Go through the records below and copy out every line that contains the word "sensors".

== DATASET EXCERPTS

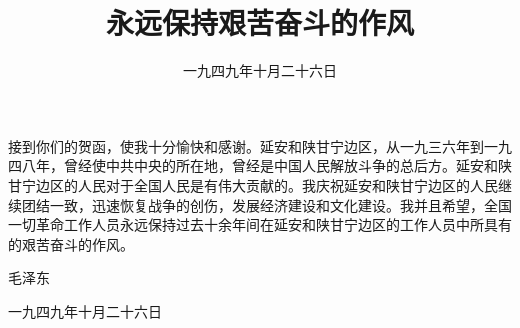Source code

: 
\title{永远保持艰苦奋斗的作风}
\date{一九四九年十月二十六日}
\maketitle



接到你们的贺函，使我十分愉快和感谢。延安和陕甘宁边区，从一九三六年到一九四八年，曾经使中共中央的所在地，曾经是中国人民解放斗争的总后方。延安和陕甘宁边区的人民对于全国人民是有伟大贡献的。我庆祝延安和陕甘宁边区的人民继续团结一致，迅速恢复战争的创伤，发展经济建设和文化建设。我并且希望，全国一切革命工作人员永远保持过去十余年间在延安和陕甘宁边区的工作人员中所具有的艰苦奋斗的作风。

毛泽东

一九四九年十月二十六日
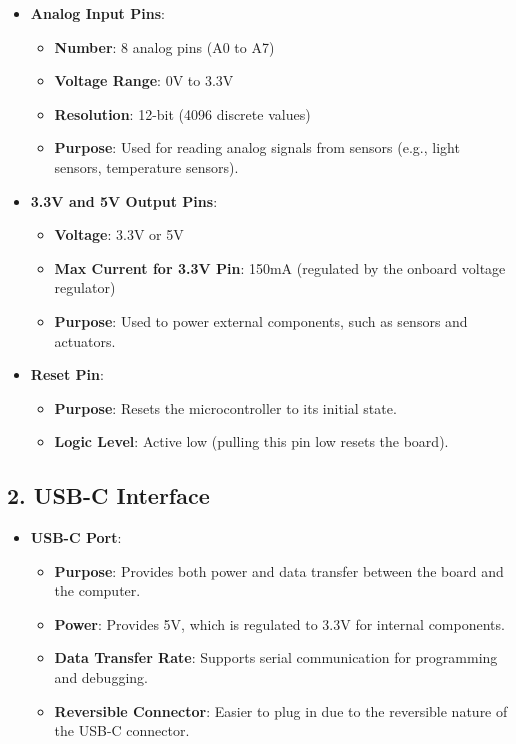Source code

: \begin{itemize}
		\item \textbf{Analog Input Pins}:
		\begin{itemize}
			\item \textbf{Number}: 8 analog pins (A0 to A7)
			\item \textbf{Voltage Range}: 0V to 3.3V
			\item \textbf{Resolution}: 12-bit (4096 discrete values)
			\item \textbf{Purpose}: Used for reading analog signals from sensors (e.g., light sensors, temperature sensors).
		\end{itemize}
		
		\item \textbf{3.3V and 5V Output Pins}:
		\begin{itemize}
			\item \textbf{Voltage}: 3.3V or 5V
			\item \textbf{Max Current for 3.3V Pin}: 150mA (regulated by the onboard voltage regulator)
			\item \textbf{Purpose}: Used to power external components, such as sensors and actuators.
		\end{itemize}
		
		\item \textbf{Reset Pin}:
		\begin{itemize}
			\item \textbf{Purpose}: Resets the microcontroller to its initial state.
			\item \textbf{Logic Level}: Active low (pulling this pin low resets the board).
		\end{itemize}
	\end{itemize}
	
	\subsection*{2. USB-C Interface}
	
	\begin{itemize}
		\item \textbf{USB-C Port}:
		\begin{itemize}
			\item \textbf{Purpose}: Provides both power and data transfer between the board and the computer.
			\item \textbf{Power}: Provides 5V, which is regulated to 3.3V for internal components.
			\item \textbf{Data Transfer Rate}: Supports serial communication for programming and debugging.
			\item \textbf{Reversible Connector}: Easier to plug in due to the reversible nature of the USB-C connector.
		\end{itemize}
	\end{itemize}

====

**ANSWER TO THE PROBLEM:**
			\item \textbf{Purpose}: Used for reading analog signals from sensors (e.g., light sensors, temperature sensors).
			\item \textbf{Purpose}: Used to power external components, such as sensors and actuators.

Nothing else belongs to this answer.